*** Opening of SUPPLIED DATA ***
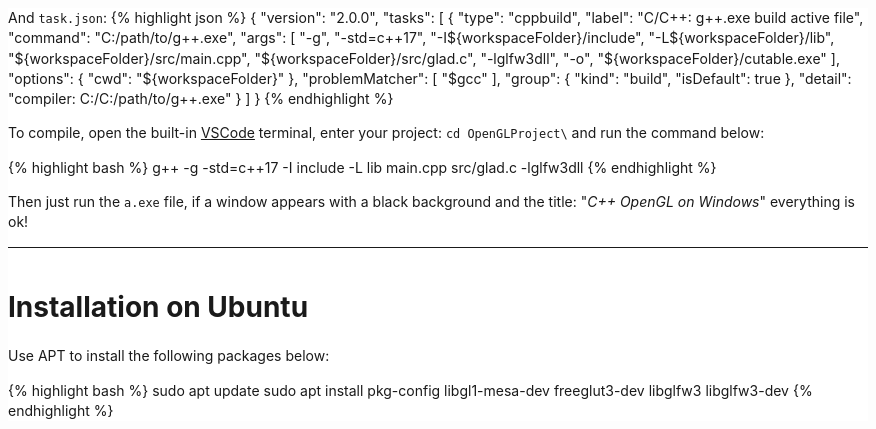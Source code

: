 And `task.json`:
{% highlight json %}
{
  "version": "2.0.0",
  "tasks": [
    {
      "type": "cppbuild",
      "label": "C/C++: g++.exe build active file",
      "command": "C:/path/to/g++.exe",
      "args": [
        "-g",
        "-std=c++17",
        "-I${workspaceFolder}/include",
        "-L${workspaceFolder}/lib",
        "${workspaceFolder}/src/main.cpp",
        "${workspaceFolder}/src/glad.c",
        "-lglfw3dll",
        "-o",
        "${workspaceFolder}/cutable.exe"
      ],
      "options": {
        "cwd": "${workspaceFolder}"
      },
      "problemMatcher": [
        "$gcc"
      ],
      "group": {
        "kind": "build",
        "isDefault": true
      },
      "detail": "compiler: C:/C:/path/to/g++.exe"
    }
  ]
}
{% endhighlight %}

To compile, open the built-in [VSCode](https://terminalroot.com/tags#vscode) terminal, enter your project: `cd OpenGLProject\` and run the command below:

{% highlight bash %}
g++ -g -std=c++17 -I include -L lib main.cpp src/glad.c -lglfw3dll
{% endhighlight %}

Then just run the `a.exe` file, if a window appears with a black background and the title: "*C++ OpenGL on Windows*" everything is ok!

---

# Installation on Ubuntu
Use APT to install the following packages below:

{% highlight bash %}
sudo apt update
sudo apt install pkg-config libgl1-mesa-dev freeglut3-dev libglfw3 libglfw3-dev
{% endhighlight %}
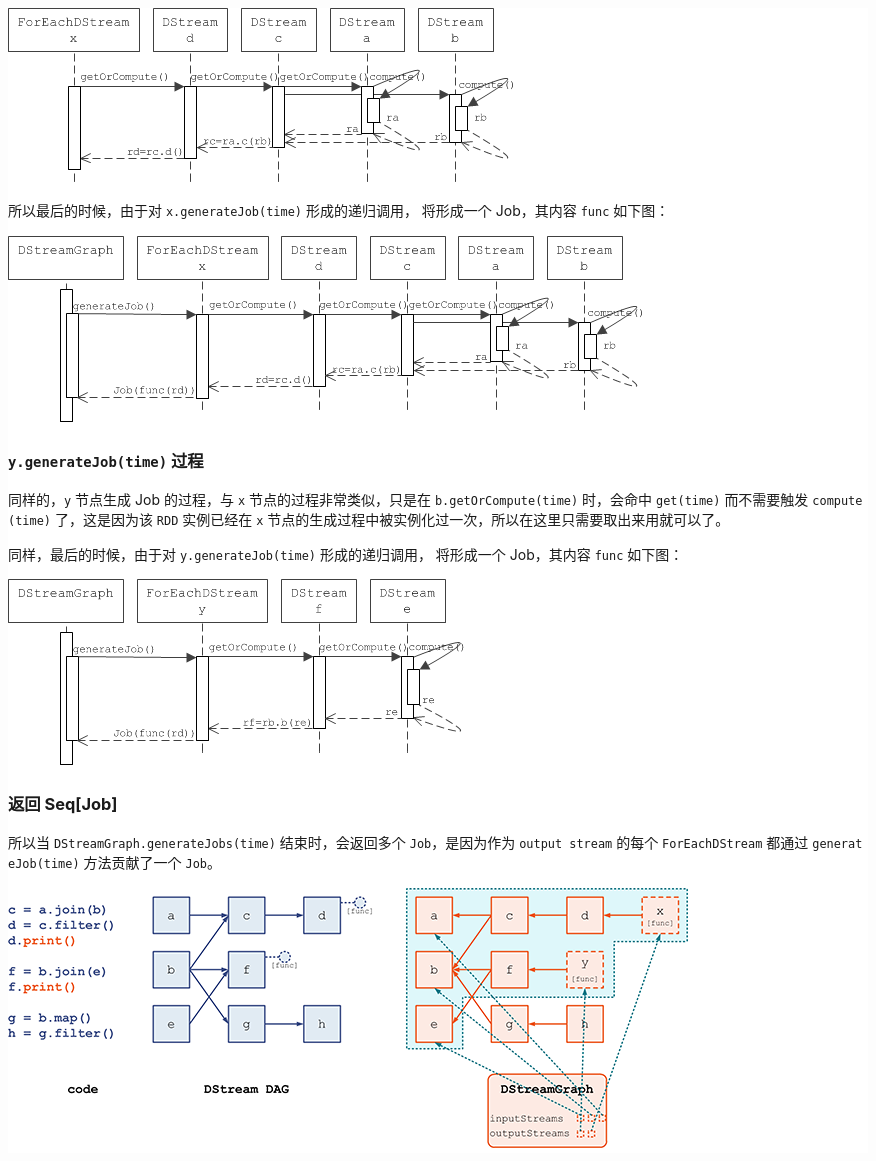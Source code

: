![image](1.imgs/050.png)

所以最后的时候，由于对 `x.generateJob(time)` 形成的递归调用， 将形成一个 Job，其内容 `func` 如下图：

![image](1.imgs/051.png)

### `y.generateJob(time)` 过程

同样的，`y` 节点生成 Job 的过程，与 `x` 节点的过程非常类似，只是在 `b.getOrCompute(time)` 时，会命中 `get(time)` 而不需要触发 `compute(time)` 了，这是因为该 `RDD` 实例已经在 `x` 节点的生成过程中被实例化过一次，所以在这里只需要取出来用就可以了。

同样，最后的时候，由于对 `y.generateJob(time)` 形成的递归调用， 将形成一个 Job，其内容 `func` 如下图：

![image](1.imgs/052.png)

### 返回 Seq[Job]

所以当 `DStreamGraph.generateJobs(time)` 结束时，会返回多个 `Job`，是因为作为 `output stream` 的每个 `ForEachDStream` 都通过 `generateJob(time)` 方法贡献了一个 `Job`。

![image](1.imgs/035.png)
*** Close of SUPPLIED DATA ***
PROBLEM: Which lines above hold the word "func"? Copy each of them.

RESPONSE FOR THIS EXERCISE:
所以最后的时候，由于对 `x.generateJob(time)` 形成的递归调用， 将形成一个 Job，其内容 `func` 如下图：
同样，最后的时候，由于对 `y.generateJob(time)` 形成的递归调用， 将形成一个 Job，其内容 `func` 如下图：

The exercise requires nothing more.